When the whole of Kerala reeled under floods last month amid rain-triggered landslides along its eastern mountains, just east of upstate Malabar, Kodagu too was hit by the calamity. Yet, if the people of southern Karnataka's scenic district largely escaped the effects of the monsoon fury, a share of the credit goes to a Malayali bureaucrat's prompt administrative initiatives.
A native of Kollam district in Kerala, P I Sreevidya was only eight months old with her capacity as the deputy commissioner of Kodagu when her office got information last month that the district along the Western Ghats was set to receive “very heavy and unusual rains.” Far from laughing off the alert received on August 12 through various agencies, the 2009-batch IAS officer swung into action.
Taking note of the geographical factors typical of hilly Kodagu also known for its origin of the river Cauvery, Sreevidya began vacating people the next day from danger-prone areas. Relief camps came up within hours.
As it rained cats and dogs on August 15 and 16, Kodagu lost 2,500 houses while crops perished in acres of farmlands. Roads developed cracks, some simply vanished.
Sreevidya, who had earlier served as Kodagu zilla panchayat chief executive officer for six months from mid-November 2013, opened a control room this time by her office, coordinating rescue and relief operations. She ensured that the district got aid from all the three arms of the service, besides the IAF's special Garud commando service and the state police, fire force as well as the National Disaster Response Force under the Centre.

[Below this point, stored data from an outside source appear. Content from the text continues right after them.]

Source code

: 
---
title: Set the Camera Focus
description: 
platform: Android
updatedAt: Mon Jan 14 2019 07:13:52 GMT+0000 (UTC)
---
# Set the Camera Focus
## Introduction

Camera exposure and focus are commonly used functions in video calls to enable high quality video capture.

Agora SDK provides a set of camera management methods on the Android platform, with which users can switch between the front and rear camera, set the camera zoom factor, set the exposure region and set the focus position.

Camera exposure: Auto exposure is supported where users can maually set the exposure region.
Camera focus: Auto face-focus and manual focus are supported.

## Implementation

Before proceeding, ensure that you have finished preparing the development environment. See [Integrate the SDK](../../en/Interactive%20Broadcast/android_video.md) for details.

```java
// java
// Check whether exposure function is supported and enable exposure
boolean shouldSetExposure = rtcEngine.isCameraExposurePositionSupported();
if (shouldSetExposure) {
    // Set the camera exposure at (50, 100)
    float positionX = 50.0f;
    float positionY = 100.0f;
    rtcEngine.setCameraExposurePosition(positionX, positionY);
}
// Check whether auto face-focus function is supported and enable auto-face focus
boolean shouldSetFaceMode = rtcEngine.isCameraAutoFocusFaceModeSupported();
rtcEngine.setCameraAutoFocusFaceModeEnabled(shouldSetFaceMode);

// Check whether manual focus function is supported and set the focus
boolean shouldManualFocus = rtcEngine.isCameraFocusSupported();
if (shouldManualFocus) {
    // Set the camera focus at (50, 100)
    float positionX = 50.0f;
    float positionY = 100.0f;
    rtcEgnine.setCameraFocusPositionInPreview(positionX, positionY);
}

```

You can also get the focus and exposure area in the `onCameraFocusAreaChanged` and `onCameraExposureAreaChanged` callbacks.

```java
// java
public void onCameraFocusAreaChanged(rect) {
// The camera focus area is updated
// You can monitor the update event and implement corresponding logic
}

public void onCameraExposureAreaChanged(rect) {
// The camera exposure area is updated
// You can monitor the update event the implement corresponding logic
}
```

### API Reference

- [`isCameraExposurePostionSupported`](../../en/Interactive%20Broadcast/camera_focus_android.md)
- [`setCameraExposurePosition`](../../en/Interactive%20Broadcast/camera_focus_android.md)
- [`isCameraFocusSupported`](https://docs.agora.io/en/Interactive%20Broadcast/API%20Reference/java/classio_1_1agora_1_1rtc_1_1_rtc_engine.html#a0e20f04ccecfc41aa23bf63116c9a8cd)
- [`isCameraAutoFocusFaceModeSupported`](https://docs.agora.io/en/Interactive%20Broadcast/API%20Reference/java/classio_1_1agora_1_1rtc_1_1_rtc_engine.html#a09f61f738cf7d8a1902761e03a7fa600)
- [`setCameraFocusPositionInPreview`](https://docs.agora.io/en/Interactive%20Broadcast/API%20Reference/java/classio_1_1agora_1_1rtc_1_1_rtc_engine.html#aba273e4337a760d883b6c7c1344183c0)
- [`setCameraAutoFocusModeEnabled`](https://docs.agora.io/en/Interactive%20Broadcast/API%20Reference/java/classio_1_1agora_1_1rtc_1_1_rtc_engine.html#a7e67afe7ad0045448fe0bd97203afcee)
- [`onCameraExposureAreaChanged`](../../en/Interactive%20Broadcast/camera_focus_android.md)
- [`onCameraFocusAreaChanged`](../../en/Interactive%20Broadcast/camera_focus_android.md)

Joining her in the efforts were zilla panchayat CEO Prashanth Kumar Mishra, police chief Suman D Pennekar, MLAs Appachu Ranjan (Madikeri) and K G Bopaiah (Virajpet) along with other people's representatives and social workers. The office of Chief Minister H D Kumaraswamy would enquire about the developments on an hourly basis. There were opportune interventions from state chief secretary T M Vijay Bhaskar.
“All these ensured that we could minimise the loss to property and the impact on public life,” says Sreevidya, who belongs to Chakkuvarakkal near Kottarakara and had secured 14th rank in her civil service exams. “I couldn’t even call home those two days.”
The bureaucrat's four-year-old son Madhav, sensing the gravity of the situation, threw no tantrums and stayed quietly with his grandparents in the camp house.
As for Sreevidya's husband, he is also a top officer. T Narayanan, who is Pathanamthitta district police chief, was that time busy in a similar rescue operation in his area. There, in south-central Kerala, the Pamba had swollen dangerously, invading places along both its banks, much to the trauma of their residents. “Believe me, I didn't know his place was that badly affected. Neither did he know anything about the Kodagu floods,” says Sreevidya. “We were both cut off that time.”